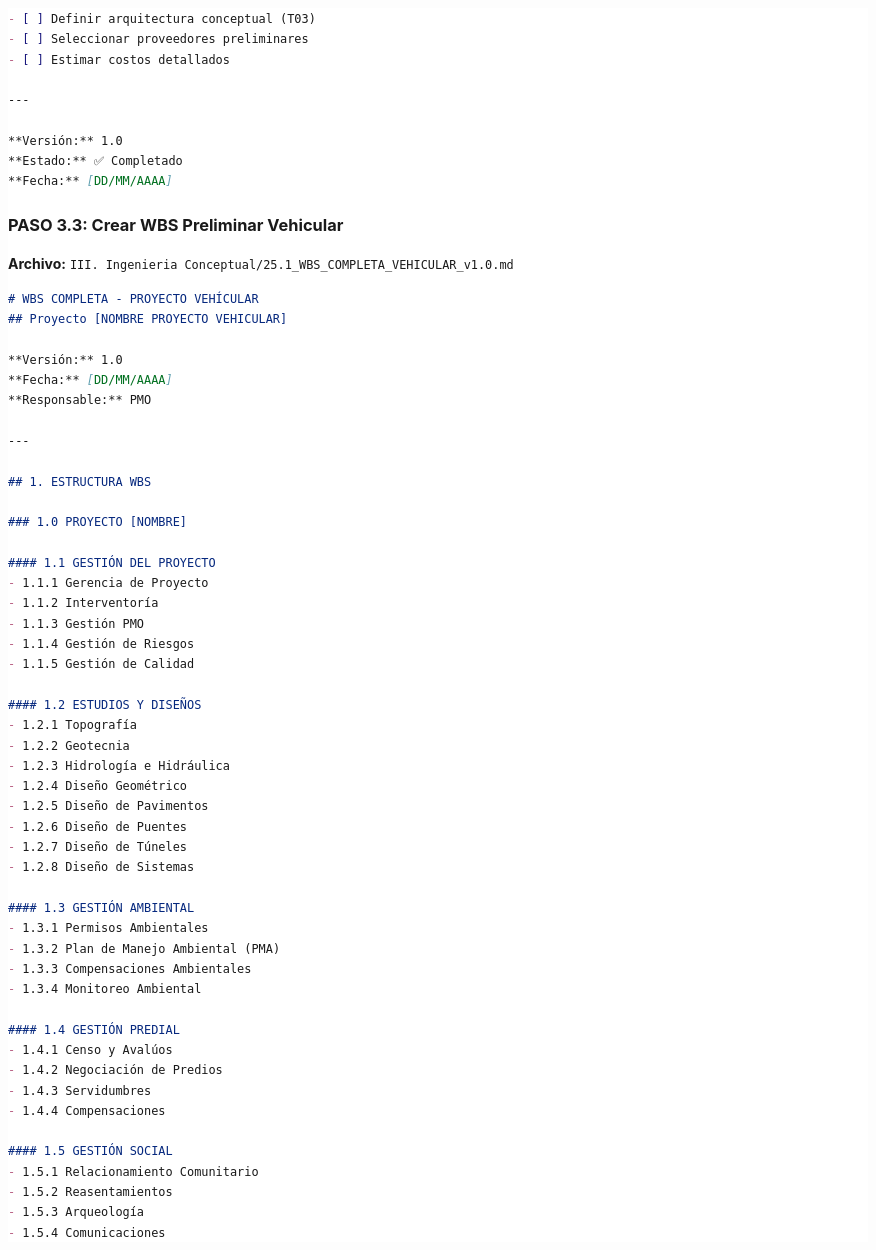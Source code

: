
 ```markdown
- [ ] Definir arquitectura conceptual (T03)
- [ ] Seleccionar proveedores preliminares
- [ ] Estimar costos detallados

---

**Versión:** 1.0  
**Estado:** ✅ Completado  
**Fecha:** [DD/MM/AAAA]
```

### PASO 3.3: Crear WBS Preliminar Vehicular

**Archivo:** `III. Ingenieria Conceptual/25.1_WBS_COMPLETA_VEHICULAR_v1.0.md`

```markdown
# WBS COMPLETA - PROYECTO VEHÍCULAR
## Proyecto [NOMBRE PROYECTO VEHICULAR]

**Versión:** 1.0  
**Fecha:** [DD/MM/AAAA]  
**Responsable:** PMO  

---

## 1. ESTRUCTURA WBS

### 1.0 PROYECTO [NOMBRE]

#### 1.1 GESTIÓN DEL PROYECTO
- 1.1.1 Gerencia de Proyecto
- 1.1.2 Interventoría
- 1.1.3 Gestión PMO
- 1.1.4 Gestión de Riesgos
- 1.1.5 Gestión de Calidad

#### 1.2 ESTUDIOS Y DISEÑOS
- 1.2.1 Topografía
- 1.2.2 Geotecnia
- 1.2.3 Hidrología e Hidráulica
- 1.2.4 Diseño Geométrico
- 1.2.5 Diseño de Pavimentos
- 1.2.6 Diseño de Puentes
- 1.2.7 Diseño de Túneles
- 1.2.8 Diseño de Sistemas

#### 1.3 GESTIÓN AMBIENTAL
- 1.3.1 Permisos Ambientales
- 1.3.2 Plan de Manejo Ambiental (PMA)
- 1.3.3 Compensaciones Ambientales
- 1.3.4 Monitoreo Ambiental

#### 1.4 GESTIÓN PREDIAL
- 1.4.1 Censo y Avalúos
- 1.4.2 Negociación de Predios
- 1.4.3 Servidumbres
- 1.4.4 Compensaciones

#### 1.5 GESTIÓN SOCIAL
- 1.5.1 Relacionamiento Comunitario
- 1.5.2 Reasentamientos
- 1.5.3 Arqueología
- 1.5.4 Comunicaciones

```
============================================================
Exercise:
Output all the data above verbatim, leaving out images.

Exercise result:
Source code

:
 ```markdown
- [ ] Definir arquitectura conceptual (T03)
- [ ] Seleccionar proveedores preliminares
- [ ] Estimar costos detallados

---

**Versión:** 1.0  
**Estado:** ✅ Completado  
**Fecha:** [DD/MM/AAAA]
```

### PASO 3.3: Crear WBS Preliminar Vehicular

**Archivo:** `III. Ingenieria Conceptual/25.1_WBS_COMPLETA_VEHICULAR_v1.0.md`

```markdown
# WBS COMPLETA - PROYECTO VEHÍCULAR
## Proyecto [NOMBRE PROYECTO VEHICULAR]

**Versión:** 1.0  
**Fecha:** [DD/MM/AAAA]  
**Responsable:** PMO  

---

## 1. ESTRUCTURA WBS

### 1.0 PROYECTO [NOMBRE]

#### 1.1 GESTIÓN DEL PROYECTO
- 1.1.1 Gerencia de Proyecto
- 1.1.2 Interventoría
- 1.1.3 Gestión PMO
- 1.1.4 Gestión de Riesgos
- 1.1.5 Gestión de Calidad

#### 1.2 ESTUDIOS Y DISEÑOS
- 1.2.1 Topografía
- 1.2.2 Geotecnia
- 1.2.3 Hidrología e Hidráulica
- 1.2.4 Diseño Geométrico
- 1.2.5 Diseño de Pavimentos
- 1.2.6 Diseño de Puentes
- 1.2.7 Diseño de Túneles
- 1.2.8 Diseño de Sistemas

#### 1.3 GESTIÓN AMBIENTAL
- 1.3.1 Permisos Ambientales
- 1.3.2 Plan de Manejo Ambiental (PMA)
- 1.3.3 Compensaciones Ambientales
- 1.3.4 Monitoreo Ambiental

#### 1.4 GESTIÓN PREDIAL
- 1.4.1 Censo y Avalúos
- 1.4.2 Negociación de Predios
- 1.4.3 Servidumbres
- 1.4.4 Compensaciones

#### 1.5 GESTIÓN SOCIAL
- 1.5.1 Relacionamiento Comunitario
- 1.5.2 Reasentamientos
- 1.5.3 Arqueología
- 1.5.4 Comunicaciones

```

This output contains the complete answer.